The London Essence Company briefed three top London bartenders to create a low alcohol and low calorie seasonal cocktail perfect for the Spring and Summer seasons. We spoke to Scout’s Philip Spector about healthier drinking, and how he went about creating his cocktail:

BLUK: Tell us a little bit about Scout. What is the ‘vibe’ of the venue, and what sort of experience do you want your guests to have?
PS: So Scout is a small, intimate cocktail bar with a focus on British produce. It is dimly lit while playing a range of old and new hip hop, I can see why customers might be a bit unsure of what to expect on their first visit. As you walk in you’ll notice that our set up is rather unconventional as we look more like a restaurant with no actual bar top to speak of. The area where the bartenders work has an open plan design, similar to a kitchen, meaning preparation is in plain sight and we are always happy for guests to come and have a closer look at what we do. We want our guests to have a very personal experience at Scout guided by the bartenders on the floor, either pulling up a stool or sitting at the table alongside them. We like to start with a welcome amuse bouche and try not to overload guests with information at the start, but provide them with enough to make a decision and remain rather curious. With the nature of our cocktails we normally have plenty of questions after the first round. While the setting is very casual we like our service to be the best around.

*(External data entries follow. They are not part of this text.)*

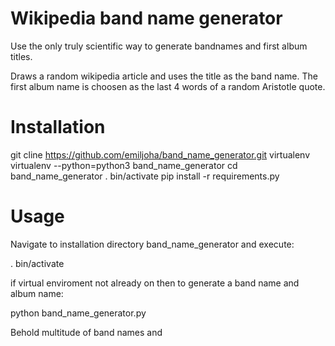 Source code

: # Wikipedia band name generator

Use the only truly scientific way to generate bandnames and first album titles.

Draws a random wikipedia article and uses the title as the band name. The first album name is choosen as the last 4 words of a random Aristotle quote.

# Installation
git cline https://github.com/emiljoha/band_name_generator.git
virtualenv virtualenv --python=python3 band_name_generator
cd band_name_generator
. bin/activate
pip install -r requirements.py

# Usage
Navigate to installation directory band_name_generator and execute:

. bin/activate

if virtual enviroment not already on then to generate a band name and album name:

python band_name_generator.py

Behold multitude of band names and  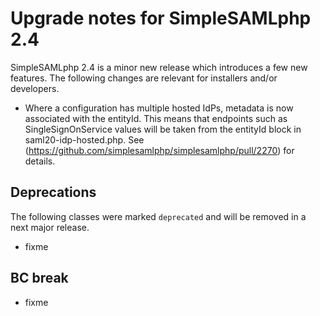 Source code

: # Upgrade notes for SimpleSAMLphp 2.4

SimpleSAMLphp 2.4 is a minor new release which introduces a few new features.
The following changes are relevant for installers and/or developers.

- Where a configuration has multiple hosted IdPs, metadata is now associated with the entityId.
  This means that endpoints such as SingleSignOnService values will be taken from the 
  entityId block in saml20-idp-hosted.php. See (<https://github.com/simplesamlphp/simplesamlphp/pull/2270>) for details.

## Deprecations

The following classes were marked `deprecated` and will be removed in a next major release.

- fixme

## BC break

- fixme
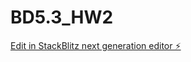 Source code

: # BD5.3_HW2

[Edit in StackBlitz next generation editor ⚡️](https://stackblitz.com/~/github.com/Hushanali/BD5.3_HW2) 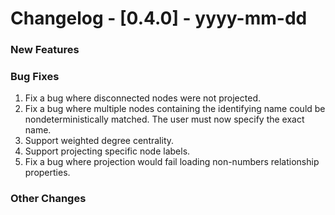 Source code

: # Changelog - [0.4.0] - yyyy-mm-dd

### New Features


### Bug Fixes
1. Fix a bug where disconnected nodes were not projected.
2. Fix a bug where multiple nodes containing the identifying name could be nondeterministically matched. The user must now specify the exact name.
3. Support weighted degree centrality. 
4. Support projecting specific node labels.
5. Fix a bug where projection would fail loading non-numbers relationship properties. 

### Other Changes

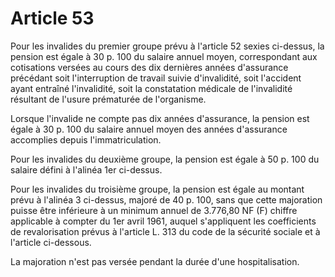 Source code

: # Article 53

Pour les invalides du premier groupe prévu à l'article 52 sexies ci-dessus, la pension est égale à 30 p. 100 du salaire annuel moyen, correspondant aux cotisations versées au cours des dix dernières années d'assurance précédant soit l'interruption de travail suivie d'invalidité, soit l'accident ayant entraîné l'invalidité, soit la constatation médicale de l'invalidité résultant de l'usure prématurée de l'organisme.

Lorsque l'invalide ne compte pas dix années d'assurance, la pension est égale à 30 p. 100 du salaire annuel moyen des années d'assurance accomplies depuis l'immatriculation.

Pour les invalides du deuxième groupe, la pension est égale à 50 p. 100 du salaire défini à l'alinéa 1er ci-dessus.

Pour les invalides du troisième groupe, la pension est égale au montant prévu à l'alinéa 3 ci-dessus, majoré de 40 p. 100, sans que cette majoration puisse être inférieure à un minimum annuel de 3.776,80 NF (F) chiffre applicable à compter du 1er avril 1961, auquel s'appliquent les coefficients de revalorisation prévus à l'article L. 313 du code de la sécurité sociale et à l'article ci-dessous.

La majoration n'est pas versée pendant la durée d'une hospitalisation.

BLUK: What sort of drinks are usually on your menu? How often do you change the menu and is it seasonal or themed in some way?
PS: To be fair I think it’s quite hard to categorise the style of drinks we do. We do change the menu quite often (no set time for changes) and we do work with seasonal and local produce but that doesn’t mean our menu always reflects the current season. With our menu at the moment we have divided the list into five sections representing different environments: Trees, Overground, Underground, Plants/ Bushes, Sea. With three drinks in each category, we aim to use either what is at its best in the current season, or produce that we have preserved in one form or another that was also obtained in the same fashion. So in that sense we are always gathering when produce is at its best quality, but an ingredient might not make the menu until later in the year. Maybe its been distilled, turned into a wine, a vinegar etc.

BLUK: How do you go about creating an alcoholic cocktail? Do you have a set process or is it trial and error?
PS: We normally start with produce first and work back towards what spirit to use, which is normally the last decision. There is a bit of trial and error for sure sometimes, but normally it’s just a case of figuring out the best ways to showcase the integrity of a flavour or whatever it is we are working with.

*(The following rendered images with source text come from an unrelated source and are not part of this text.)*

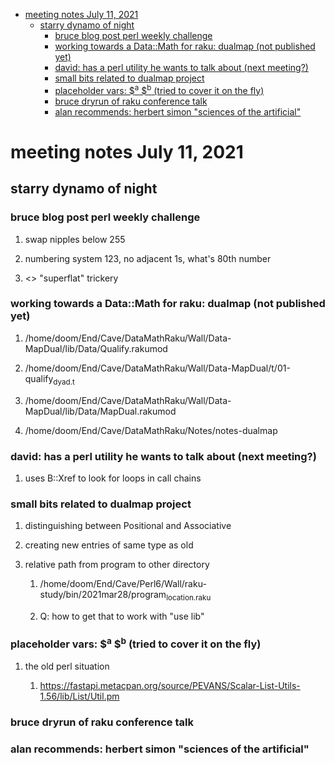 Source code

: - [meeting notes July 11, 2021](#orgf007c22)
  - [starry dynamo of night](#orge51aa6a)
    - [bruce blog post perl weekly challenge](#org5970b8d)
    - [working towards a Data::Math for raku: dualmap (not published yet)](#orgb38dc5a)
    - [david: has a perl utility he wants to talk about (next meeting?)](#org2e03ae6)
    - [small bits related to dualmap project](#orgef08fb8)
    - [placeholder vars: $<sup>a</sup> $<sup>b</sup> (tried to cover it on the fly)](#orgf75f0a3)
    - [bruce dryrun of raku conference talk](#orgbb13567)
    - [alan recommends: herbert simon "sciences of the artificial"](#org483df86)


<a id="orgf007c22"></a>

# meeting notes July 11, 2021


<a id="orge51aa6a"></a>

## starry dynamo of night


<a id="org5970b8d"></a>

### bruce blog post perl weekly challenge

1.  swap nipples below 255

2.  numbering system 123, no adjacent 1s, what's 80th number

3.  <> "superflat" trickery


<a id="orgb38dc5a"></a>

### working towards a Data::Math for raku: dualmap (not published yet)

1.  /home/doom/End/Cave/DataMathRaku/Wall/Data-MapDual/lib/Data/Qualify.rakumod

2.  /home/doom/End/Cave/DataMathRaku/Wall/Data-MapDual/t/01-qualify<sub>dyad.t</sub>

3.  /home/doom/End/Cave/DataMathRaku/Wall/Data-MapDual/lib/Data/MapDual.rakumod

4.  /home/doom/End/Cave/DataMathRaku/Notes/notes-dualmap


<a id="org2e03ae6"></a>

### david: has a perl utility he wants to talk about (next meeting?)

1.  uses B::Xref to look for loops in call chains


<a id="orgef08fb8"></a>

### small bits related to dualmap project

1.  distinguishing between Positional and Associative

2.  creating new entries of same type as old

3.  relative path from program to other directory

    1.  /home/doom/End/Cave/Perl6/Wall/raku-study/bin/2021mar28/program<sub>location.raku</sub>
    
    2.  Q: how to get that to work with "use lib"


<a id="orgf75f0a3"></a>

### placeholder vars: $<sup>a</sup> $<sup>b</sup> (tried to cover it on the fly)

1.  the old perl situation

    1.  <https://fastapi.metacpan.org/source/PEVANS/Scalar-List-Utils-1.56/lib/List/Util.pm>


<a id="orgbb13567"></a>

### bruce dryrun of raku conference talk


<a id="org483df86"></a>

### alan recommends: herbert simon "sciences of the artificial"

BLUK: Explain how you created your London Essence Company low calorie / low abv drink? Was the process different, or did you stick to your normal method?
PS: With the London Essence Company drink, I took the theme of low calorie as the main idea. Thinking about reducing calories but maintaining flavour was a great challenge. I definitely started with the flavours first and looked at what was currently around, namely fig leaves right here in Shoreditch. We wouldn’t normally use bananas in a Scout cocktail but it was a great chance to showcase a technique of distilling fruit juice to create a very aromatic water without any sugar for the drink.

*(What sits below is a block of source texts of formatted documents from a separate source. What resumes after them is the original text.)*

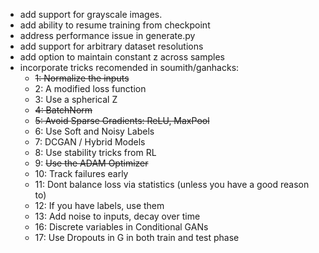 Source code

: - add support for grayscale images.
- add ability to resume training from checkpoint
- address performance issue in generate.py
- add support for arbitrary dataset resolutions
- add option to maintain constant z across samples 
- incorporate tricks recomended in soumith/ganhacks:
	- ~~1: Normalize the inputs~~
	- 2: A modified loss function
	- 3: Use a spherical Z
	- ~~4: BatchNorm~~
	- ~~5: Avoid Sparse Gradients: ReLU, MaxPool~~
	- 6: Use Soft and Noisy Labels
	- 7: DCGAN / Hybrid Models
	- 8: Use stability tricks from RL
	- 9: ~~Use the ADAM Optimizer~~
	- 10: Track failures early
	- 11: Dont balance loss via statistics (unless you have a good reason to)
	- 12: If you have labels, use them
	- 13: Add noise to inputs, decay over time
	- 16: Discrete variables in Conditional GANs
	- 17: Use Dropouts in G in both train and test phase
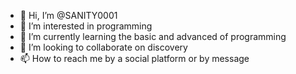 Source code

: - 👋 Hi, I’m @SANITY0001
- 👀 I’m interested in programming
- 🌱 I’m currently learning the basic and advanced of programming
- 💞️ I’m looking to collaborate on discovery 
- 📫 How to reach me by a social platform or by message

<!---
SANITY0001/SANITY0001 is a ✨ special ✨ repository because its `README.md` (this file) appears on your GitHub profile.
You can click the Preview link to take a look at your changes.
--->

BLUK: Are you seeing more guests who want low ABV / calorie drinks? If so, what do you think is driving this increase? Is it a seasonal thing?
PS: Low abv for sure, low calorie maybe not so much (other than people asking for less sugar but this is often more directed towards a taste rather than calorie factor), possibly not a featured talking point yet, but I can see it growing in the future. I think it’s more of a cultural thing, people are drinking less but bars and restaurants are amazing social spots where people don’t want to feel on the outside if they aren’t drinking.

BLUK: Do you think it is important that bars have a low ABV offering, and if so why?
PS: I think it’s great for bars to be aware of low abv offerings, or just how much alcohol we are supplying to our guests. It also keeps guests in for longer if they are drinking lower alcohol beverages.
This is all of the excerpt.